Assignment:
Each line of the records below that contains "cssninjaStudio" needs to be copied.

Data extract:

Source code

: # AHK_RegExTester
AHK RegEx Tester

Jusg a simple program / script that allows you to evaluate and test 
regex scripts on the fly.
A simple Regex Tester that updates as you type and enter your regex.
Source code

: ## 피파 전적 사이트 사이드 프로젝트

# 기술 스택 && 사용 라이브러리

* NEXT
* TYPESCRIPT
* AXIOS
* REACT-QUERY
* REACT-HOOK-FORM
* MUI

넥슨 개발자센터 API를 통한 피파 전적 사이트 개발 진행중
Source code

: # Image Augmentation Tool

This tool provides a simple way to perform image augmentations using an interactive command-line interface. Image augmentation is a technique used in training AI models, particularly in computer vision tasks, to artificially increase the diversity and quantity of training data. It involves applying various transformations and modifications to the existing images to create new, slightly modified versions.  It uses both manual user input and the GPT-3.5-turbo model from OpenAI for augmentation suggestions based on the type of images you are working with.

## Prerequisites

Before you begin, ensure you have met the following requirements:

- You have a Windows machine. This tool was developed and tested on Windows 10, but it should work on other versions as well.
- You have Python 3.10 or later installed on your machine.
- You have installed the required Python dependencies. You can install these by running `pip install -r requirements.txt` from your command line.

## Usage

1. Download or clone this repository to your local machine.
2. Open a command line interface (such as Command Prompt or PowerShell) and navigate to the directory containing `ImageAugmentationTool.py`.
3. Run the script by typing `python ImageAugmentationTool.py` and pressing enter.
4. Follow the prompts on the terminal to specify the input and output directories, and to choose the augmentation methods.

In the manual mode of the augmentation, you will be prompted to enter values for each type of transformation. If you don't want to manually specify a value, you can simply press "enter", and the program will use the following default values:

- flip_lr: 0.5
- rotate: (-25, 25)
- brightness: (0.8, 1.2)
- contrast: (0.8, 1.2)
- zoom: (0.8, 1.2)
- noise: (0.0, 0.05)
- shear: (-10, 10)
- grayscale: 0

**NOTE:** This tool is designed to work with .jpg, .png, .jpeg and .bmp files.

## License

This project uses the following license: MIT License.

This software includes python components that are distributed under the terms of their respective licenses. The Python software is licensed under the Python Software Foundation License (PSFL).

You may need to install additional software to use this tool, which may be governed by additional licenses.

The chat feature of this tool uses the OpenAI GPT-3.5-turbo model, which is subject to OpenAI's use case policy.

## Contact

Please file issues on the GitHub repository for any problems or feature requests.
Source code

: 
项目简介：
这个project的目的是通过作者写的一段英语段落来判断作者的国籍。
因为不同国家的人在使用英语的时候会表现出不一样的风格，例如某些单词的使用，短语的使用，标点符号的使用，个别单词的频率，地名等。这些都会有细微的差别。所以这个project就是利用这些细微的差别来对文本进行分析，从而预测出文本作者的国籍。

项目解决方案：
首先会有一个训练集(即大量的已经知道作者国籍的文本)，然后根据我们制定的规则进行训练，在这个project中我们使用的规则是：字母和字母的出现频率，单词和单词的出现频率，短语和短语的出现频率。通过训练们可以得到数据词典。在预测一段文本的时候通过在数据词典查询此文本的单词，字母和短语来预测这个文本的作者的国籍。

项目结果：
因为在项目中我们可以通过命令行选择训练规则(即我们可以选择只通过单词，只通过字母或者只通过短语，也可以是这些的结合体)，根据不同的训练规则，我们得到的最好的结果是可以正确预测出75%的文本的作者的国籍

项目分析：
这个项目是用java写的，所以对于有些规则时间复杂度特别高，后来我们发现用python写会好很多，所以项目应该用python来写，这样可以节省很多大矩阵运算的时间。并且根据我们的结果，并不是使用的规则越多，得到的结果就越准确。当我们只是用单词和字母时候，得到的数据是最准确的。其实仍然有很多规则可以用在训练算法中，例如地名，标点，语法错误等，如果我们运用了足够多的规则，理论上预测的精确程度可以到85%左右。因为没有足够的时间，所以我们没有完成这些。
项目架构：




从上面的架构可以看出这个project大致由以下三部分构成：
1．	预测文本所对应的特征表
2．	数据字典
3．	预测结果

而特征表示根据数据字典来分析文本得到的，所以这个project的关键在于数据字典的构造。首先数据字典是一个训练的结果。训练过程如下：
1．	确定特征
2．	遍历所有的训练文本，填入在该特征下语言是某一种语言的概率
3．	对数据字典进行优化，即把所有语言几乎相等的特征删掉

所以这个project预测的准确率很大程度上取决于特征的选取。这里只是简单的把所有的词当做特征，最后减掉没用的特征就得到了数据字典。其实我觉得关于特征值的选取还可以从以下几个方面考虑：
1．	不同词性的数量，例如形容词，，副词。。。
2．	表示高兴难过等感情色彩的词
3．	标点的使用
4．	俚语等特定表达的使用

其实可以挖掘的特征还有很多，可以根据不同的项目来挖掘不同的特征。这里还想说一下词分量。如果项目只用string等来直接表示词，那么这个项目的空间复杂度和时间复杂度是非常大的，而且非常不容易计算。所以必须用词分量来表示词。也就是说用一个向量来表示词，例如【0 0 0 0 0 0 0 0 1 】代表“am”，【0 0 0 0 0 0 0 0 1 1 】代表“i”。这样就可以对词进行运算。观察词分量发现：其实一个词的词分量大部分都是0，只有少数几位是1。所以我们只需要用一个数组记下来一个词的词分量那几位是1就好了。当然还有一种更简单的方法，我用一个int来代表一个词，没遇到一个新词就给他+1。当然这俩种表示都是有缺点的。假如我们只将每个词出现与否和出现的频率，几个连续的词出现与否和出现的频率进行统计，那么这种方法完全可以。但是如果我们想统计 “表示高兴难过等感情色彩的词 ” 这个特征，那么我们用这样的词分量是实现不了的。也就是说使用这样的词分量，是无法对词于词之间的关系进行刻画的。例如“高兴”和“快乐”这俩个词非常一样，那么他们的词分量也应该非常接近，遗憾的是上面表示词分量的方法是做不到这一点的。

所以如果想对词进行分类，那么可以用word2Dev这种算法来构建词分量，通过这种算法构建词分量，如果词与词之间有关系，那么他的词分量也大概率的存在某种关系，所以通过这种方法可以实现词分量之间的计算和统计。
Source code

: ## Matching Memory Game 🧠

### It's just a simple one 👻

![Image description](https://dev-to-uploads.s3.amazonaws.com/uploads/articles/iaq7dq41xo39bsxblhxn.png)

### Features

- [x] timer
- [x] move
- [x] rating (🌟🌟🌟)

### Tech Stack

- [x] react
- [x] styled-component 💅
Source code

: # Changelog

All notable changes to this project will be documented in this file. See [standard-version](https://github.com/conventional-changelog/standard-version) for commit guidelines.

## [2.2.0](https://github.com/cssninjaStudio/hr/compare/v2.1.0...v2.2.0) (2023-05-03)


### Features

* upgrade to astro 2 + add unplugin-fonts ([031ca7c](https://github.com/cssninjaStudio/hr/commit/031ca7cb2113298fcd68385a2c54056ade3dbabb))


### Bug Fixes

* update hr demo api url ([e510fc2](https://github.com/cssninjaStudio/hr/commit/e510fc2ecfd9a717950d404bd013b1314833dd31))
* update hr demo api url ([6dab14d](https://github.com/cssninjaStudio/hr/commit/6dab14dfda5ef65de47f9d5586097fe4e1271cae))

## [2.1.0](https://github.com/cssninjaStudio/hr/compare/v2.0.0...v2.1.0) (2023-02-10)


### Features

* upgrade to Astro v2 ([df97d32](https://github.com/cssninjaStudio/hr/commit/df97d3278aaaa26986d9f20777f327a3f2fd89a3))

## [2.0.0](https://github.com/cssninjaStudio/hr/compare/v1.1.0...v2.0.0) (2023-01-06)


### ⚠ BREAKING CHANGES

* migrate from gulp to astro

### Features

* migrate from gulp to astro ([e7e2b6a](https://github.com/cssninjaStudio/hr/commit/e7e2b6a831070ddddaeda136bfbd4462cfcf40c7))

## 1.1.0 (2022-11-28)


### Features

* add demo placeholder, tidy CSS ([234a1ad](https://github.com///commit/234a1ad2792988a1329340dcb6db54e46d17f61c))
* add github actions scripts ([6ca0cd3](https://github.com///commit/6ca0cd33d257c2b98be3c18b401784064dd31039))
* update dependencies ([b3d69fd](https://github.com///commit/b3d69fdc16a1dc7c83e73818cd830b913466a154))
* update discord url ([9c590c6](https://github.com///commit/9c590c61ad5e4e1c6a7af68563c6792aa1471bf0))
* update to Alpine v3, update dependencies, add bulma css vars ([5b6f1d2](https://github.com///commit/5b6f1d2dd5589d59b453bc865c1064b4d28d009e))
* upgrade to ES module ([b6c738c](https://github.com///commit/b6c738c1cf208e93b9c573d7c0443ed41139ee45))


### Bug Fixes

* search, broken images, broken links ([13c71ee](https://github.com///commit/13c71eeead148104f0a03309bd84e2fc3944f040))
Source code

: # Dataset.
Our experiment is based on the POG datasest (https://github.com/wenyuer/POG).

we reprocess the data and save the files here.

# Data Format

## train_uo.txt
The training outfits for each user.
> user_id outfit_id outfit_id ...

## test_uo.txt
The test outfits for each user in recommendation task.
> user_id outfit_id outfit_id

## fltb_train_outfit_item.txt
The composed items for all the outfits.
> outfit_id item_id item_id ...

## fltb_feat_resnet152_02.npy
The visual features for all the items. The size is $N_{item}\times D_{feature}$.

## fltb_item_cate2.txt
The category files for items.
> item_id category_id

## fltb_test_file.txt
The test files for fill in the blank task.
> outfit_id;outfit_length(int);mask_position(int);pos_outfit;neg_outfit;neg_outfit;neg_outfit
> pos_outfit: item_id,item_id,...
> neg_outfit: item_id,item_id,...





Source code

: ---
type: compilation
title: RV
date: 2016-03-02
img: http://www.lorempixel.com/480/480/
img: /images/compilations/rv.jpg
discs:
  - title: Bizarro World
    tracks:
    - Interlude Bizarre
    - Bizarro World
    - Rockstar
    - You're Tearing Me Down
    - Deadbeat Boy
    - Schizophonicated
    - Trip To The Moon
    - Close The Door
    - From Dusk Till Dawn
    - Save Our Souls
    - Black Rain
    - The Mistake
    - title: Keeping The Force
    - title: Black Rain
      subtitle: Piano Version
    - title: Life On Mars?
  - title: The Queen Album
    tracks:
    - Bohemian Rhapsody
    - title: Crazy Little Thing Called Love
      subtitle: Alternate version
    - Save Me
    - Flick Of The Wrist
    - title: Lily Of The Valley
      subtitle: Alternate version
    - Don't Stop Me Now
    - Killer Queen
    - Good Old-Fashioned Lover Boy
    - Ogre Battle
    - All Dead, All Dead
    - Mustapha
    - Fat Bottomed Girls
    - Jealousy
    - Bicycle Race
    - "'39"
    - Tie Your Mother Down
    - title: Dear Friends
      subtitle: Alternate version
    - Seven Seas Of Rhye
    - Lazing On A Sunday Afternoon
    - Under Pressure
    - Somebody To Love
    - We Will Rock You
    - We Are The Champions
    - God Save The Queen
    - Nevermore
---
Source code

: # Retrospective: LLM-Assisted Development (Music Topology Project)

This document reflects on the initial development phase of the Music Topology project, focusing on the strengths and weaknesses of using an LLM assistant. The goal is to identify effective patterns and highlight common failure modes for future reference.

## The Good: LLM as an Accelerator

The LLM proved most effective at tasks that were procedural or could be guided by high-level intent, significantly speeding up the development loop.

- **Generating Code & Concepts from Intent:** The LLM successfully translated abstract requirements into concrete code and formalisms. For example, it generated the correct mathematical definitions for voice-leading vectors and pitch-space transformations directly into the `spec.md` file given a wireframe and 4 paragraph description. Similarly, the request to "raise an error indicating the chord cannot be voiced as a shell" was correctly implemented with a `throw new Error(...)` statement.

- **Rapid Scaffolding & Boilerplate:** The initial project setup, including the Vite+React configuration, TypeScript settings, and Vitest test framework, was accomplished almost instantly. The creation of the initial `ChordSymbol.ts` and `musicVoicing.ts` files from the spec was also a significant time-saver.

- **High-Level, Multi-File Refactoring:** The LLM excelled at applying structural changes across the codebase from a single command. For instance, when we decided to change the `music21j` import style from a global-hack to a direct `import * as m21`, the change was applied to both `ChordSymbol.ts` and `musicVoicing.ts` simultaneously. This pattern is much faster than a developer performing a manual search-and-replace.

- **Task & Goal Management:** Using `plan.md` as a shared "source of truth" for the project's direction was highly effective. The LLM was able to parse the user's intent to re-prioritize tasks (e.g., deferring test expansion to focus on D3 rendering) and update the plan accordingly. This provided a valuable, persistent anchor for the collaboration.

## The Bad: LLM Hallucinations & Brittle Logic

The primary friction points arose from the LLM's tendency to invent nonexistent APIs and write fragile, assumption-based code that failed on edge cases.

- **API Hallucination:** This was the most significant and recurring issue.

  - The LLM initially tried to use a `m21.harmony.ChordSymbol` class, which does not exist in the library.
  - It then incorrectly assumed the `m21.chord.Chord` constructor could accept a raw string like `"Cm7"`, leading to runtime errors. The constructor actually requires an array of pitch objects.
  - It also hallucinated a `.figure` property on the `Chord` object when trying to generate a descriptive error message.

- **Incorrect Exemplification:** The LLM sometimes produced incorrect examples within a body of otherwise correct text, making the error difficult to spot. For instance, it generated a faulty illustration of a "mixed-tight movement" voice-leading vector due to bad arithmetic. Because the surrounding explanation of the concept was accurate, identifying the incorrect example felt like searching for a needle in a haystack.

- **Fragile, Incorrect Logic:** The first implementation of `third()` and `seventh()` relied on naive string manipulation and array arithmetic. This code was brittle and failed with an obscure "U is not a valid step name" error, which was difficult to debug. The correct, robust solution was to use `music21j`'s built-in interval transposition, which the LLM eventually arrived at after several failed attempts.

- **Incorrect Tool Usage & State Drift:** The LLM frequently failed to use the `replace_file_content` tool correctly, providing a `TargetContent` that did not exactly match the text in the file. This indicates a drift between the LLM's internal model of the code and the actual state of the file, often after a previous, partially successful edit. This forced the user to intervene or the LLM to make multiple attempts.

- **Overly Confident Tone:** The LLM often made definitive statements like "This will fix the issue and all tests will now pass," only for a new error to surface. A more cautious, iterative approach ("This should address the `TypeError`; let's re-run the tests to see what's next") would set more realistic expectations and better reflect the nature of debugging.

Answer to this task:
## [2.2.0](https://github.com/cssninjaStudio/hr/compare/v2.1.0...v2.2.0) (2023-05-03)
* upgrade to astro 2 + add unplugin-fonts ([031ca7c](https://github.com/cssninjaStudio/hr/commit/031ca7cb2113298fcd68385a2c54056ade3dbabb))
* update hr demo api url ([e510fc2](https://github.com/cssninjaStudio/hr/commit/e510fc2ecfd9a717950d404bd013b1314833dd31))
* update hr demo api url ([6dab14d](https://github.com/cssninjaStudio/hr/commit/6dab14dfda5ef65de47f9d5586097fe4e1271cae))
## [2.1.0](https://github.com/cssninjaStudio/hr/compare/v2.0.0...v2.1.0) (2023-02-10)
* upgrade to Astro v2 ([df97d32](https://github.com/cssninjaStudio/hr/commit/df97d3278aaaa26986d9f20777f327a3f2fd89a3))
## [2.0.0](https://github.com/cssninjaStudio/hr/compare/v1.1.0...v2.0.0) (2023-01-06)
* migrate from gulp to astro ([e7e2b6a](https://github.com/cssninjaStudio/hr/commit/e7e2b6a831070ddddaeda136bfbd4462cfcf40c7))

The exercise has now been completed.